L’AUTEUR commence par montrer qu’il n’est pas forcément facile de définir ce qu’est une ville, d’autant que la relativité se fait très vite jour : le seuil de l’effectif de la population, considéré comme urbain à partir de 2 000 ou 5 000 habitants, n’empêche pas qu’en Islande on parle de ville à partir de 200 habitants. Au Canada, la taille de l’agglomération doit être au minimum de 1 000 habitants. Les Français prennent en compte la continuité de l’habitat. Ailleurs, la définition sera purement administrative, comme au Pakistan ou en Egypte : on baptise, unit ou sépare car la ville est... déjà là et a installé son affolante conurbation. Aussi les Etats-Unis ne craignent-ils pas la tautologie, qui nomment villes les localités de 2 500 habitants... les plus urbanisées.
En matière de ville, la géographie est évidemment bousculée par l’histoire. Jacques Véron montre que, contrairement à une idée reçue, l’urbanisation est d’abord le contrecoup d’une révolution agricole. Mais, par sa force d’entraînement, la ville facilitera ensuite l’innovation, la diffusion des techniques industrielles et le marché de la main-d’oeuvre.
C’est l’Angleterre qui, en Europe, connaît l’urbanisation la plus précoce, puisque, dès 1850, elle compte 45 % de citadins. La France ne devient majoritairement urbaine qu’au début des années 1950.
Jacques Véron montre en détail que le caractère généralisant du terme « urbanisation » cache les cas particuliers, les histoires mêmes des villes précises. Si Paris compte plus de 3 millions d’habitants en 1900, ce qui la situe au troisième rang mondial, après Londres (6,6 millions) et New York (4,2 millions), le taux d’urbanisation global de la France reste faible : c’est l’ex-fameux « désert français » appliqué à la répartition démographique.
L’histoire globale intervient pour Delhi, elle est dans le mouvement d’une forte urbanisation des villes indiennes au début du siècle, mais les Anglais favorisent son développement au détriment de Calcutta, trop subversive. Inversement, Los Angeles et San Francisco sont prises dans la même histoire, le même essor, la même côte américaine, mais organisent leur espace de façon opposée : décentralisé pour la première, concentré pour la seconde, ce qui induirait aussi des manières différentes de vivre.
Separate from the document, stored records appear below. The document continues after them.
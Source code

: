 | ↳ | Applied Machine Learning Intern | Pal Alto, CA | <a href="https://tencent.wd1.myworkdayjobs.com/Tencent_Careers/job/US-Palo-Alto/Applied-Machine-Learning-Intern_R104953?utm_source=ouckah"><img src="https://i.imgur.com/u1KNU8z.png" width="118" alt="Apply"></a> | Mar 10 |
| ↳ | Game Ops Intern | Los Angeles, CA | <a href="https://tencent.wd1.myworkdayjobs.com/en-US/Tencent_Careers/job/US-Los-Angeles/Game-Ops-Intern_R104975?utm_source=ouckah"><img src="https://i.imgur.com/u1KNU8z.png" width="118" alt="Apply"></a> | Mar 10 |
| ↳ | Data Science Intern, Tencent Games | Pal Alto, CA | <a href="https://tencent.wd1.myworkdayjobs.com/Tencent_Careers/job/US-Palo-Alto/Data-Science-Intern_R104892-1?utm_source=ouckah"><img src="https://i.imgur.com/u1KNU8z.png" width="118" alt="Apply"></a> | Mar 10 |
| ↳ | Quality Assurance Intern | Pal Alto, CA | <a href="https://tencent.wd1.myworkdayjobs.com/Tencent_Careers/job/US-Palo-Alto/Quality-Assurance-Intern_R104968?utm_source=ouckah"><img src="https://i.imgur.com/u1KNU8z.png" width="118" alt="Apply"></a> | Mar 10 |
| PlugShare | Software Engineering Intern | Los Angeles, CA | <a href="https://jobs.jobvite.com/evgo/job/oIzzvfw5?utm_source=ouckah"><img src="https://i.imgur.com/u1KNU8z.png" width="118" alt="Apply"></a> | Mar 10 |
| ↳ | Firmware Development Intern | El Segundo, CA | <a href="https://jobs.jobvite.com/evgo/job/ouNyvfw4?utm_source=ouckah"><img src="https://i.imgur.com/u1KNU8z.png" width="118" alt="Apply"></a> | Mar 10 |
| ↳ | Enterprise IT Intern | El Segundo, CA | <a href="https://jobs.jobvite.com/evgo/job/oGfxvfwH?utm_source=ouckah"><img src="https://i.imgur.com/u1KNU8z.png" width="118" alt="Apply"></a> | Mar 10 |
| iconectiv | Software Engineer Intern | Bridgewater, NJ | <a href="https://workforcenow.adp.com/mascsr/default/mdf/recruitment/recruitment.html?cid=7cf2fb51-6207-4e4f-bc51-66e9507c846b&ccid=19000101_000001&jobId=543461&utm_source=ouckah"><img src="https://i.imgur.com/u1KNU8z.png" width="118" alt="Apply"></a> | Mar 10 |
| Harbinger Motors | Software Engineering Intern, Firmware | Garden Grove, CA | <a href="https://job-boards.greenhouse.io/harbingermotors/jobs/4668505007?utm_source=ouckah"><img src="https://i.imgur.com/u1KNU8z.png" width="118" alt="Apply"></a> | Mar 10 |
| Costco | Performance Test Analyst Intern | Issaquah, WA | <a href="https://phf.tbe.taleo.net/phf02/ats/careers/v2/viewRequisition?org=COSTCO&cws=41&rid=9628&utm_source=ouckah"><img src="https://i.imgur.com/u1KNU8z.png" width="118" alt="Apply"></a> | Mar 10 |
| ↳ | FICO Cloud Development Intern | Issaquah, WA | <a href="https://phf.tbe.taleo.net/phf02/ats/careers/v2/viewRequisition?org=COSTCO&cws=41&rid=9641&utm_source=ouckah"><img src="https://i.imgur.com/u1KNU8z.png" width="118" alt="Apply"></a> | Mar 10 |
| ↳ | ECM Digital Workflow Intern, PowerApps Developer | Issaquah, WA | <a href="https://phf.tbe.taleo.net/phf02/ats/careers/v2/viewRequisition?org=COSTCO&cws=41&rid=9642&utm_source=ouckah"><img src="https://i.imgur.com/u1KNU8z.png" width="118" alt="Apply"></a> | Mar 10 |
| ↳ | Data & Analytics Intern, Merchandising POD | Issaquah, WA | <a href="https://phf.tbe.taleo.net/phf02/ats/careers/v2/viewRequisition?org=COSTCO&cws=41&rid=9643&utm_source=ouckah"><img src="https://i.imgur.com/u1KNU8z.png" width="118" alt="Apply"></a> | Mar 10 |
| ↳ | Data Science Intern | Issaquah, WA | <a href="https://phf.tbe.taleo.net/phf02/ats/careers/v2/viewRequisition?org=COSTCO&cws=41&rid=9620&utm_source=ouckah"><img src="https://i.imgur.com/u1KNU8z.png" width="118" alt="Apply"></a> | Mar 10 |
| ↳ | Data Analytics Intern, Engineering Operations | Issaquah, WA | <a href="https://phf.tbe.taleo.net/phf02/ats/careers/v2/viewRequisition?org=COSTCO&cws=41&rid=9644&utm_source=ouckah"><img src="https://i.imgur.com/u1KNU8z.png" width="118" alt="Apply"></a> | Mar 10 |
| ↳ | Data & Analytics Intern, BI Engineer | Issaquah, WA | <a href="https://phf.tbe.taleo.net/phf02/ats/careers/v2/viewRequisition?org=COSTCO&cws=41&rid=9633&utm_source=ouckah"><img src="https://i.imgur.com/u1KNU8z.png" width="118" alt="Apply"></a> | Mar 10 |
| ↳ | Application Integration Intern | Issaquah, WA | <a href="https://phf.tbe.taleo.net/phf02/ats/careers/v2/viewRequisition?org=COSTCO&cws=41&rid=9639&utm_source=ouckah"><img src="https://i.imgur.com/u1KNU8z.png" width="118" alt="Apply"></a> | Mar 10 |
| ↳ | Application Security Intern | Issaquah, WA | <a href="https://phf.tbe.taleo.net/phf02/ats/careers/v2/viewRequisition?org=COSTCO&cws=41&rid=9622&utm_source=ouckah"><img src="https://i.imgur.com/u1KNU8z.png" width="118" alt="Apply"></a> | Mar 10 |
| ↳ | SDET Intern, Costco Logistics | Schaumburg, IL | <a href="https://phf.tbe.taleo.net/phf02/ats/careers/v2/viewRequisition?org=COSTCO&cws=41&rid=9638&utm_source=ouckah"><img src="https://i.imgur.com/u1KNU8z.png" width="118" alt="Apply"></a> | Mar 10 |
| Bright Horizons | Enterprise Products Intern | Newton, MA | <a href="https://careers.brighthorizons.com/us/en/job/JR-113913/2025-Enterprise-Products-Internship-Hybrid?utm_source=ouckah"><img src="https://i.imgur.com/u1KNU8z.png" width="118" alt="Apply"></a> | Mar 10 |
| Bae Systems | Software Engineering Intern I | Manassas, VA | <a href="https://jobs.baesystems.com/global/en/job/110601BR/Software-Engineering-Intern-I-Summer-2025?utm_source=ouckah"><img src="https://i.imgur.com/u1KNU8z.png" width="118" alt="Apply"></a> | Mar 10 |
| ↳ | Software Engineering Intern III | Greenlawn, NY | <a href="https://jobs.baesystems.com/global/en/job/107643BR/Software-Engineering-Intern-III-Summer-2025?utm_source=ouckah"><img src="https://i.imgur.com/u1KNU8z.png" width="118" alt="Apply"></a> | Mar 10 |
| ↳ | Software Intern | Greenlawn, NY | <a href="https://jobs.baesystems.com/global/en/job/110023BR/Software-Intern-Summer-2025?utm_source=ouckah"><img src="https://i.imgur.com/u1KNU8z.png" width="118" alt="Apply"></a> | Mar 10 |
Du rapprochement au ghetto.
L’urbanisation accompagne-t-elle nécessairement le développement, en est-elle le signe absolu ou le contrecarre-t-elle ? Au moment où la ville éclate en métropole, mégapole ou mégalopole, beaucoup de penseurs de la ville croient bon d’émettre des signaux désapprobateurs. Ils feront sourire ceux qui considèrent que la ville a depuis bien longtemps gagné la partie : le malheureux qui y connaîtra davantage la solitude et l’anxiété que les charmes de la « foule sentimentale » n’a-t-il pas un jour quitté sa province pour sa ville au loin, sa Désirade ? Jugées responsables de la désertification des campagnes, les villes, et leur scintillement tentateur, recrachent souvent l’isolé, le peu ou mal intégré vers le continuum de « banlieues-paillassons » ou dans d’anonymes zones rurbanisées.
Le père de la sociologie française, Emile Durkheim, voyait un lien entre la densité démographique et ce qu’il nommait curieusement la densité morale. On a tenté ces dernières décennies de définir un « modèle de personnalité urbaine » résultant de l’immersion dans nos pullulantes cités. S’il en ressort que triomphent les relations anonymes, superficielles et éphémères, on découvre aussi une massification des conduites et la création de très nombreux liens liés à la vie de quartier*. La mégalopole fractionne, mais tend à rapprocher des êtres semblables, donc, à accentuer ghettos de riches et de pauvres.
Précisément, ainsi que le marque fortement J. Véron, «la croissance indéfinie de la population urbaine sera très problématique si elle ne va pas de pair, dans les villes, avec un développement économique et social». Nos cités vont devoir répondre à des défis de plus en plus grands, si une gouvernance urbaine de haute qualité ne prévaut pas, pollution, violences et incivilités s’accroîtront. La ville reflète le monde, de ce point de vue les crises dans les villes ne sont pas forcément des crises de LA ville.
Jacques Véron, « l’Urbanisation du monde », coll. « Repères - Economie », La Découverte, 122 pages, 8,50 euros.
* Construites le long des grandes routes, les villes américaines ignorent la plupart du temps la notion de centres-villes, au grand désarroi du touriste européen. Elles y substituent la position sur un axe avec le peu attrayant Downtown.